A practical ID
Our view: City-issued identification card would help make life work for thousands
There’s a favorite saying among local government officials that their work is where the “rubber meets the road,” meaning that they are the ultimate pragmatists — making sure trash is picked up, traffic signals work, schools open on time. Theirs is not a matter of soaring speeches or partisan one-upmanship or “House of Cards” intrigue; it’s about meeting the day-to-day needs of the people who live in their communities.
The latest manifestation of this is Baltimore City Councilman Brandon Scott’s legislation to create a city-issued photo identification card to assist individuals who typically lack a driver’s license — the homeless, the elderly, victims of domestic violence and immigrants in the country without legal documentation, so they might have access to certain services such as public libraries, recreation centers and schools.
That it’s been assailed by anti-immigrant groups should come of no surprise. Their concerns more often come from prejudice than pragmatism. Such critics perceive anything that might convenience the undocumented as an affront to the rule of law, which, of course, it is not. Rather, it is a logical and compassionate reaction to the presence of 11 million people who live and work in this country but lack legal presence.
As we have noted so often in the past, the U.S. immigration system is badly in need of overhaul, but until Congress provides the necessary leadership, cities like Baltimore, New York, Seattle, Los Angeles and many, many others, big and small, must live with the current circumstances. Here’s just one problem that justifies a municipal ID all by itself — providing the means for undocumented individuals to open bank accounts. The alternative, dealing in cash alone, puts people at greater risk of becoming victims of crime.
Undocumented immigrants are far more likely to be victims of crime than perpetrators, a point studies have made repeatedly. The more they can be helped out of the shadows — for example, by being given confidence that they can talk to police without risking deportation — the better off Baltimore and other municipalities will be. An ID card could be an important first step toward that goal of improving police and community relations.
In NewYork City, for example, anyone age14 and older can get the 2-year-old IDNYC card by proving their identity and residency. To entice enrollees, the city has even offered applicants discounts to movies, sporting events, prescription drugs, fitness centers and supermarkets. And under the law, the city will destroy copies of applicant information within two years.

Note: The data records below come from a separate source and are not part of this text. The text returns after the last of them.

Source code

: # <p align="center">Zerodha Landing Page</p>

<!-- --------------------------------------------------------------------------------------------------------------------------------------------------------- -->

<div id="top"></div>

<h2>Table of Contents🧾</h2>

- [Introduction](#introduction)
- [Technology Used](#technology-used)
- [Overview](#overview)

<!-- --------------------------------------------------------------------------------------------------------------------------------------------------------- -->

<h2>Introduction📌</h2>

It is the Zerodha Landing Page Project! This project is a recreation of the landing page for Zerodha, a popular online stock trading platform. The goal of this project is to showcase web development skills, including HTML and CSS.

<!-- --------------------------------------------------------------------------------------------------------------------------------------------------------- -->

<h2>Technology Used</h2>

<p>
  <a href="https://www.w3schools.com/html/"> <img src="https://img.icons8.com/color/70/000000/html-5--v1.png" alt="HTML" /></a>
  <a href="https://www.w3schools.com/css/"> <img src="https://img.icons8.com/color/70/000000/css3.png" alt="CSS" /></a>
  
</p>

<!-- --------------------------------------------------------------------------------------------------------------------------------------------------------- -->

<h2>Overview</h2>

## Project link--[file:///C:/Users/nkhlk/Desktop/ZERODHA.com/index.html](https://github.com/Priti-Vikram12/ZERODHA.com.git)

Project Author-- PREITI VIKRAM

With the election of Donald Trump and his promise to drastically increase deportations, one can expect a lot more towns, counties and cities to jump on this particular bandwagon than the dozen or so that provide an ID (or are in the midst of creating one) now. Some of these communities proudly wear the title of “sanctuary city,” but they might just as easily call themselves “practical city” because the ID helps manage existing circumstances, whether one likes them or not.
It’s likely the most important endorsement for Councilman Scott’s proposal has come from the Baltimore Police Department. One suspects that Commissioner Kevin Davis and his colleagues aren’t looking to make some sweeping political statement, they just have a problem — how does the beat cop deal with someone committing a petty crime if that person lacks an ID? Most people just get a citation for such infractions, but that’s impossible to do if the officer can’t verify identity. The alternative, arresting the individual, is problematic — and, once again, more apt to drive the person and his family into the shadows.
Make no mistake, this isn’t entirely about undocumented immigrants. Plenty of other individuals stand to benefit as well. Battered women who flee brutal relationships with little more than the clothes on their backs and seek to rebuild their lives are among the more high-profile beneficiaries — and why the House of Ruth has backed Mr. Scott’s proposal. The only real issue left is cost and how best to pay for it, as the ideal card, like the IDNYC, which has been successfully issued to hundreds of thousands of New Yorkers, is provided without charge.